Provided records >>
'''
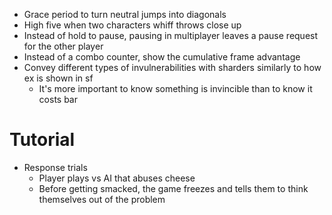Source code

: - Grace period to turn neutral jumps into diagonals
- High five when two characters whiff throws close up
- Instead of hold to pause, pausing in multiplayer leaves a pause request for the other player
- Instead of a combo counter, show the cumulative frame advantage
- Convey different types of invulnerabilities with sharders similarly to how ex is shown in sf
	- It's more important to know something is invincible than to know it costs bar

# Tutorial
- Response trials
	- Player plays vs AI that abuses cheese
	- Before getting smacked, the game freezes and tells them to think themselves out of the problem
'''
Scan the material above for lines that contain the string "Instead", and copy each such line.

Answer section >>
- Instead of hold to pause, pausing in multiplayer leaves a pause request for the other player
- Instead of a combo counter, show the cumulative frame advantage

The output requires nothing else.